TASK TO COMPLETE >> Determine how many lines in the records hold "subsection", then give that number by itself.

(Source texts of formatted documents)
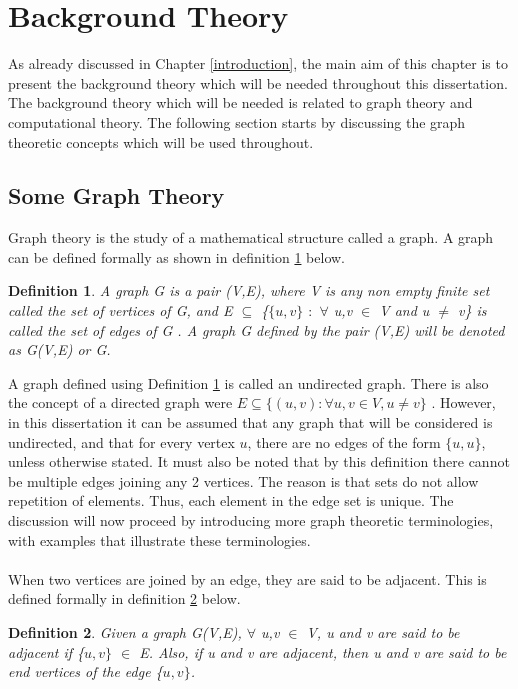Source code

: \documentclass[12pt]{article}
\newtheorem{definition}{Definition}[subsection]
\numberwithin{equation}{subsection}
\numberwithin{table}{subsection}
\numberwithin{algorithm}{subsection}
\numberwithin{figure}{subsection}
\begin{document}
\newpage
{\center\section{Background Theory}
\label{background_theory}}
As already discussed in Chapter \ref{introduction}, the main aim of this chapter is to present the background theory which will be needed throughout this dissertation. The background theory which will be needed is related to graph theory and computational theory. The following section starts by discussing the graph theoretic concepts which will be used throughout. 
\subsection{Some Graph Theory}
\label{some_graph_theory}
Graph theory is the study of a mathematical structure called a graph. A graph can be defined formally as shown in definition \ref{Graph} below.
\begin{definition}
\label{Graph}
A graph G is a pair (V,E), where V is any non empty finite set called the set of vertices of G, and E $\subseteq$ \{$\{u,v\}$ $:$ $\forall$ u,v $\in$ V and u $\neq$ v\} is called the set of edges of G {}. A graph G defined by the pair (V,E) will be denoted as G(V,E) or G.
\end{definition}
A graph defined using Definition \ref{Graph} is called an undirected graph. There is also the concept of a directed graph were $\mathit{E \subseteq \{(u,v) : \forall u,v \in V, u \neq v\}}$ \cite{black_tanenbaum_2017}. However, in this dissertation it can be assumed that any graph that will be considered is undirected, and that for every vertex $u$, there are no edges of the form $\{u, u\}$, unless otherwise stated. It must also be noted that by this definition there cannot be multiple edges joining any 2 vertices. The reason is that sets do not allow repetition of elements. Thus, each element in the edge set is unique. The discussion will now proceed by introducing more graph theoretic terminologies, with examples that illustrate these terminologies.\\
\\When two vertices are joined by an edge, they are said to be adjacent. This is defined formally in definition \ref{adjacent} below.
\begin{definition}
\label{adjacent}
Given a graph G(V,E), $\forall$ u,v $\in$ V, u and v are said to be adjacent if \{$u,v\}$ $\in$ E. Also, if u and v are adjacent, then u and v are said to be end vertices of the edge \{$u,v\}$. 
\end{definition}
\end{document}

...

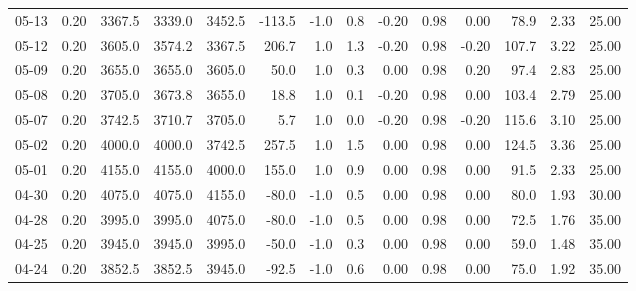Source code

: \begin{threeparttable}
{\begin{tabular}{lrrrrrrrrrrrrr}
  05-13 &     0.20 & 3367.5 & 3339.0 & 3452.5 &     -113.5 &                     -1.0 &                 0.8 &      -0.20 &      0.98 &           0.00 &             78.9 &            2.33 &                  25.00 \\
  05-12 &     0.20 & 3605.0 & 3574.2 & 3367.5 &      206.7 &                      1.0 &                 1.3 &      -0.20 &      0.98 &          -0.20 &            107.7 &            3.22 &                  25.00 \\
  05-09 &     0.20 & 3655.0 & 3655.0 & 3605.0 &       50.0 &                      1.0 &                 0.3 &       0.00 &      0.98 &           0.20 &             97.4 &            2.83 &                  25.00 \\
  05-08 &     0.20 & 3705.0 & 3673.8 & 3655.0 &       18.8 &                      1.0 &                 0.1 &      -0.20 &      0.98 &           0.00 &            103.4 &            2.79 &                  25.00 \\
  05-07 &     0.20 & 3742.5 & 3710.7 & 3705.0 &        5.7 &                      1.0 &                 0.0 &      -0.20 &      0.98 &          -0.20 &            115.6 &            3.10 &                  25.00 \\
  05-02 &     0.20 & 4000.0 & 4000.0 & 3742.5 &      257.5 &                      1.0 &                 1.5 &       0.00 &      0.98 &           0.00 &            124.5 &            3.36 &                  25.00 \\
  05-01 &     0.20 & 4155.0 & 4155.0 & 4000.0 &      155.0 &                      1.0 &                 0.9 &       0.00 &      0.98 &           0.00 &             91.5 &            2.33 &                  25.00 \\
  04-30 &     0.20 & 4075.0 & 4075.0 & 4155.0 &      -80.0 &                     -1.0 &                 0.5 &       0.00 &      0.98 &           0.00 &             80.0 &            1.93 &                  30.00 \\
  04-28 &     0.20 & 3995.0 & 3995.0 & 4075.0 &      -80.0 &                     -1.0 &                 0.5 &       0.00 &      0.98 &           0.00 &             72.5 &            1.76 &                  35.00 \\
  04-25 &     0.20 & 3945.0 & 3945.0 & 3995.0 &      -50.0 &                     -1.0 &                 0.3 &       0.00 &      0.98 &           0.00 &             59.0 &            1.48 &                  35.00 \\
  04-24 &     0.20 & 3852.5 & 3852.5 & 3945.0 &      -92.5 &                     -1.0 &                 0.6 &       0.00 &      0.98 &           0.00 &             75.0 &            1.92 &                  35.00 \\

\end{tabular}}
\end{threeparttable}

==

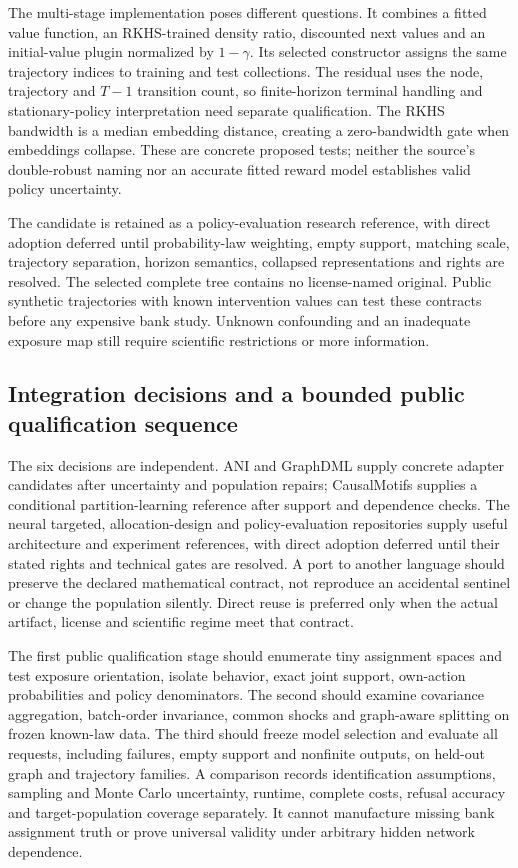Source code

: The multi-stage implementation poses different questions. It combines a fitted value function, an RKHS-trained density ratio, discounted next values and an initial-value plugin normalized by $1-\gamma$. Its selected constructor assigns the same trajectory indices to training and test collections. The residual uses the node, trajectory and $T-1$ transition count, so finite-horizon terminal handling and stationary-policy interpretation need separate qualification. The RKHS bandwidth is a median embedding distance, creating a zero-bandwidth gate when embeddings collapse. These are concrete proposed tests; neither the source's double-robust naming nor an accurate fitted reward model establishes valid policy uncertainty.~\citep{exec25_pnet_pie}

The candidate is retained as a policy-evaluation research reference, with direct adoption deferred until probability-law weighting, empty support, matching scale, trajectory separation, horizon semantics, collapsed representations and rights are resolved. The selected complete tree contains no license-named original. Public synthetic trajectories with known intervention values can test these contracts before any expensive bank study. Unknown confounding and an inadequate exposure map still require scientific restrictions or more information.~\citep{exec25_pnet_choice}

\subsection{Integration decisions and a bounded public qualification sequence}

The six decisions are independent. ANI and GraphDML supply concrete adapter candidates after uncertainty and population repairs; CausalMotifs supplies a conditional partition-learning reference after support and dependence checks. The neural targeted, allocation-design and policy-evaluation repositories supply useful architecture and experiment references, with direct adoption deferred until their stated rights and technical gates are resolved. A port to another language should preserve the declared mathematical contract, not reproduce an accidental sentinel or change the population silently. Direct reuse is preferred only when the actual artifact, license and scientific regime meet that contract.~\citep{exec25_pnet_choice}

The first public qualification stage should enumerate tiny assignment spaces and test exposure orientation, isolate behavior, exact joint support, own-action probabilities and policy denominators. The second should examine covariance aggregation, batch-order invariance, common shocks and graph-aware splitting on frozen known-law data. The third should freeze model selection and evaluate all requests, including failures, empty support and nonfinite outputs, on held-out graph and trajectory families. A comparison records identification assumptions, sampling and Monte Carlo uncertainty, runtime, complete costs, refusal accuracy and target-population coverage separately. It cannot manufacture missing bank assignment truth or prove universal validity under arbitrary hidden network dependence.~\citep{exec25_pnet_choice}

REPLY TO THE EXERCISE >> 7